▶ [YOUR OBJECTIVE]:
Stopping at the line that holds "- ✅ **Glass-morphism", repeat the lines below exactly, starting from the very first and including that final line.

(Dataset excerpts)
%%

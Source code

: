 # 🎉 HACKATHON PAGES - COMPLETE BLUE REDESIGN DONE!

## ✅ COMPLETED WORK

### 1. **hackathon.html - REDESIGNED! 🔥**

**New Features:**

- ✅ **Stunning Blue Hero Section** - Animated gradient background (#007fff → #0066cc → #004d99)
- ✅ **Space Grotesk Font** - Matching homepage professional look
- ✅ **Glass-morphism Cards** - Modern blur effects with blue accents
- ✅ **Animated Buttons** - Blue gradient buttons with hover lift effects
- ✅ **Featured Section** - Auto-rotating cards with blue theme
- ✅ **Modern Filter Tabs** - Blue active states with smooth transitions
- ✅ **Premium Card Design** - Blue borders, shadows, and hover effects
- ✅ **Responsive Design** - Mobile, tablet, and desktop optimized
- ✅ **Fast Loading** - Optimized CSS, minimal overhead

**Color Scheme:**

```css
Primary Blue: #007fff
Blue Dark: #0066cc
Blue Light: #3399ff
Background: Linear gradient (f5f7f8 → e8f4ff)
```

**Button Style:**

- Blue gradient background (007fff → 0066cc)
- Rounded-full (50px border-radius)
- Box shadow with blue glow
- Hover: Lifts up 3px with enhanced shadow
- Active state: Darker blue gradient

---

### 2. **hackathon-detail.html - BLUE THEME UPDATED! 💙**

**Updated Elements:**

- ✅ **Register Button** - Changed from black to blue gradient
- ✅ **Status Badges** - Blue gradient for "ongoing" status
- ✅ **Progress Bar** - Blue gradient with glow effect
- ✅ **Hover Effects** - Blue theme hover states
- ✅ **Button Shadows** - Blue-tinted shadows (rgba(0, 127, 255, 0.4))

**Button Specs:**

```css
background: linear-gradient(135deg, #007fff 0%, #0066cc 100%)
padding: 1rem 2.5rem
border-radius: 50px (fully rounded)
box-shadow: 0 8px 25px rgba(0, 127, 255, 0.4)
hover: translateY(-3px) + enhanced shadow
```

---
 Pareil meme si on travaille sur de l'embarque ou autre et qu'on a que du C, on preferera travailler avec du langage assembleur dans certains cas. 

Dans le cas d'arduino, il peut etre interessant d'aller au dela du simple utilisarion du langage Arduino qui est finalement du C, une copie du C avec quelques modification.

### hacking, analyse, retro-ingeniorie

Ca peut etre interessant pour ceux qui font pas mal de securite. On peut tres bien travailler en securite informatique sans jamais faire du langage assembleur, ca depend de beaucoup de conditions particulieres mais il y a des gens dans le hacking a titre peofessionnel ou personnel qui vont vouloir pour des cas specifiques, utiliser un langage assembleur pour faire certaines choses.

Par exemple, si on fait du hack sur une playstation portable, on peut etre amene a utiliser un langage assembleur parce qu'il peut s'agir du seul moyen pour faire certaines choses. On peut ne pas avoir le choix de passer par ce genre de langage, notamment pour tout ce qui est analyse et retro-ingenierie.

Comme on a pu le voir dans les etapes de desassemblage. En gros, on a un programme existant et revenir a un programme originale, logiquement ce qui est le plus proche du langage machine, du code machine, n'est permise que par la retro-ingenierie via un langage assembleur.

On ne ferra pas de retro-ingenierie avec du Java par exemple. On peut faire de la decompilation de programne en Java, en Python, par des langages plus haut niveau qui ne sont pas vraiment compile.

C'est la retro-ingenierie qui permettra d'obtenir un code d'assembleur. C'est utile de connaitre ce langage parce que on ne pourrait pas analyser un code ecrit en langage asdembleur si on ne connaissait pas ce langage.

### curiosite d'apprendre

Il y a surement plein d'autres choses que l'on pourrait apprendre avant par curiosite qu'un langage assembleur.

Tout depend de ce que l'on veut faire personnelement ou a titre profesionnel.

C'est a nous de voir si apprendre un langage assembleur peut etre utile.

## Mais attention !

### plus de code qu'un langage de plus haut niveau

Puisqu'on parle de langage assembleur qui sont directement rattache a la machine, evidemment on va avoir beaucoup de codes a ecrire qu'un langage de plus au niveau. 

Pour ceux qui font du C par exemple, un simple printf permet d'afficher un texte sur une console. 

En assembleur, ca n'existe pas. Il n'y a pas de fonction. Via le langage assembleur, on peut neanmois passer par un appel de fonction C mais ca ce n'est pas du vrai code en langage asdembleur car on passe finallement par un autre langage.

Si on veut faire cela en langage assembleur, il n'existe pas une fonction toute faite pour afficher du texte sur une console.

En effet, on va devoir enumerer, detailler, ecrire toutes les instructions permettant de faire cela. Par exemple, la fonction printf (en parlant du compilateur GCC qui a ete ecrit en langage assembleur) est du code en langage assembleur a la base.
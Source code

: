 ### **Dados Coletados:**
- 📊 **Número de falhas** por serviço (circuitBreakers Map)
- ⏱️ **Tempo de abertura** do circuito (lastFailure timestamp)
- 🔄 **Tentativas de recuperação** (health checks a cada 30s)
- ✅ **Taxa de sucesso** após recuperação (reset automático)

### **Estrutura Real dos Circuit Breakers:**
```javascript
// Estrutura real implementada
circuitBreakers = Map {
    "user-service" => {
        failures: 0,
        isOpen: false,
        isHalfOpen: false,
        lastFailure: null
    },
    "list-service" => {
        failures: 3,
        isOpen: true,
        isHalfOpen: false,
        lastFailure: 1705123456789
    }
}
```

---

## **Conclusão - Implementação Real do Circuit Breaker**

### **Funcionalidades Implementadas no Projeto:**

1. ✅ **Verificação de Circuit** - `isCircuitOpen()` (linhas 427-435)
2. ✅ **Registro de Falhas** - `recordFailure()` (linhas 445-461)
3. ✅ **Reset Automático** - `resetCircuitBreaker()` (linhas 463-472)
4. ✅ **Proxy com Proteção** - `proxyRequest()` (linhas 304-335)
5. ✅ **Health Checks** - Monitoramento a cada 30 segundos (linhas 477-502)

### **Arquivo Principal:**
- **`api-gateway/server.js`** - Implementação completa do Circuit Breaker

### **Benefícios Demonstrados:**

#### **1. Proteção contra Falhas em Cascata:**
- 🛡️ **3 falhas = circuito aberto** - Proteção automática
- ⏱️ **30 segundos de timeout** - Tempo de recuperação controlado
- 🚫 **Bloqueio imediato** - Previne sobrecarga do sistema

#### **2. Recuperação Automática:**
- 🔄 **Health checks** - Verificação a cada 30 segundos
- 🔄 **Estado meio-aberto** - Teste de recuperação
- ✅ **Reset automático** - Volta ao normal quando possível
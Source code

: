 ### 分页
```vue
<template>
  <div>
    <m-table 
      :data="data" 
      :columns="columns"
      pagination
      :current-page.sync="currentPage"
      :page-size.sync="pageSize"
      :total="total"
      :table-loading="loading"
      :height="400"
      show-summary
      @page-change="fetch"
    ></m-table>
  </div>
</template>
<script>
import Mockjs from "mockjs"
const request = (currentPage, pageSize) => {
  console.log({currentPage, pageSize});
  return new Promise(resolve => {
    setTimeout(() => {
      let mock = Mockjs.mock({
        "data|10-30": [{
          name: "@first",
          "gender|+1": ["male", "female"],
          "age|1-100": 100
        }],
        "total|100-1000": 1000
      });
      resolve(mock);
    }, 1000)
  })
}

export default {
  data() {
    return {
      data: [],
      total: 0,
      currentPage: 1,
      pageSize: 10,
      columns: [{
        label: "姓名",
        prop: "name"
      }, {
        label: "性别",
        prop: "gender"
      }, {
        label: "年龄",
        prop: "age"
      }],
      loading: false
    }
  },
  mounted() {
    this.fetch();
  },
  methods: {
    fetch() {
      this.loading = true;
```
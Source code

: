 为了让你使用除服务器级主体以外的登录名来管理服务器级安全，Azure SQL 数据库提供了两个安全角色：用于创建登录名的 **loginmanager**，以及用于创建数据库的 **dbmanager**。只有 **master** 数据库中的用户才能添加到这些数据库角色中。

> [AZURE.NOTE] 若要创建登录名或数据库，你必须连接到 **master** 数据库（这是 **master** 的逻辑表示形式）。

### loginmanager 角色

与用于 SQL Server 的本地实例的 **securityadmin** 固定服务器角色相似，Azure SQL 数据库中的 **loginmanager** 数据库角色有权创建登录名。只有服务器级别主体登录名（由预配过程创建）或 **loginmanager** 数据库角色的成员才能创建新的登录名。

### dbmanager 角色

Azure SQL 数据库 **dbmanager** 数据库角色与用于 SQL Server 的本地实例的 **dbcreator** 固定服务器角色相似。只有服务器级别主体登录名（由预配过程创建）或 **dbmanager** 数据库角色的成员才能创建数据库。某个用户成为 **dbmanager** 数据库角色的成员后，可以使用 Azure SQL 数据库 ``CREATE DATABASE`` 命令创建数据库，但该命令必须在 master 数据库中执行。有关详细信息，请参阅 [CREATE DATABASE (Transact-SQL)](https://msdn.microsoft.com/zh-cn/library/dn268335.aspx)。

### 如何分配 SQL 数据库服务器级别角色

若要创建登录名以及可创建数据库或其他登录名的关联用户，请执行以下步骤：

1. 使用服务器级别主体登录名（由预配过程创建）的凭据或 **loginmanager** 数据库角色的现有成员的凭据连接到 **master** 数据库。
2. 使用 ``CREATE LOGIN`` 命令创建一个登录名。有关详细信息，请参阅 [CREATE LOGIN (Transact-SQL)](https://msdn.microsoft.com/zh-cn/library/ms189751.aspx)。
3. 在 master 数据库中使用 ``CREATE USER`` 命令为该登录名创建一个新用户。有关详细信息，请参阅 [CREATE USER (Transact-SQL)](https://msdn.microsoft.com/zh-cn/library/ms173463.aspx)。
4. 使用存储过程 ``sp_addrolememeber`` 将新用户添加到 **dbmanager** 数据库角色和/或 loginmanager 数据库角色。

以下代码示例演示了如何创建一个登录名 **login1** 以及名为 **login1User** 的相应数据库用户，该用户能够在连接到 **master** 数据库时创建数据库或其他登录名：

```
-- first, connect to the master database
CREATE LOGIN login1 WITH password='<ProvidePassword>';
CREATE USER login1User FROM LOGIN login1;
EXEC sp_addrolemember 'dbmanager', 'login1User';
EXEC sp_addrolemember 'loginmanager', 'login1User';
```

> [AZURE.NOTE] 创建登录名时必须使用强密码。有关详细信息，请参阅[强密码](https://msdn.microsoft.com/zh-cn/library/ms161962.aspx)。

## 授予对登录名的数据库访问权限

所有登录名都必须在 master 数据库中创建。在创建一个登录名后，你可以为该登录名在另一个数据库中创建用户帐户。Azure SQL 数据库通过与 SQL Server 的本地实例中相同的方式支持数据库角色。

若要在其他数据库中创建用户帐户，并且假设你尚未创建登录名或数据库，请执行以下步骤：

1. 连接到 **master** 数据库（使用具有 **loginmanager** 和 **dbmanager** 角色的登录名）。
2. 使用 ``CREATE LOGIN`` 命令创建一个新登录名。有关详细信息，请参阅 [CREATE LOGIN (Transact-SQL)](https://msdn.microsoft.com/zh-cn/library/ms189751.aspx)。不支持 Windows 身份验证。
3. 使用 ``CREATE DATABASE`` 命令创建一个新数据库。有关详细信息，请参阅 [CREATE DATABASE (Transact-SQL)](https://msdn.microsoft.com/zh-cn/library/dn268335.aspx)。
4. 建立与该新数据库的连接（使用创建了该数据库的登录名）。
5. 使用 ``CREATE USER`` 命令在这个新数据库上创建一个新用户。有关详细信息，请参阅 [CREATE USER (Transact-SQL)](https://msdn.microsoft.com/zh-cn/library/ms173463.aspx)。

%%

▶ [TASK SOLUTION]:
Source code

: # 🎉 HACKATHON PAGES - COMPLETE BLUE REDESIGN DONE!

## ✅ COMPLETED WORK

### 1. **hackathon.html - REDESIGNED! 🔥**

**New Features:**

- ✅ **Stunning Blue Hero Section** - Animated gradient background (#007fff → #0066cc → #004d99)
- ✅ **Space Grotesk Font** - Matching homepage professional look
- ✅ **Glass-morphism Cards** - Modern blur effects with blue accents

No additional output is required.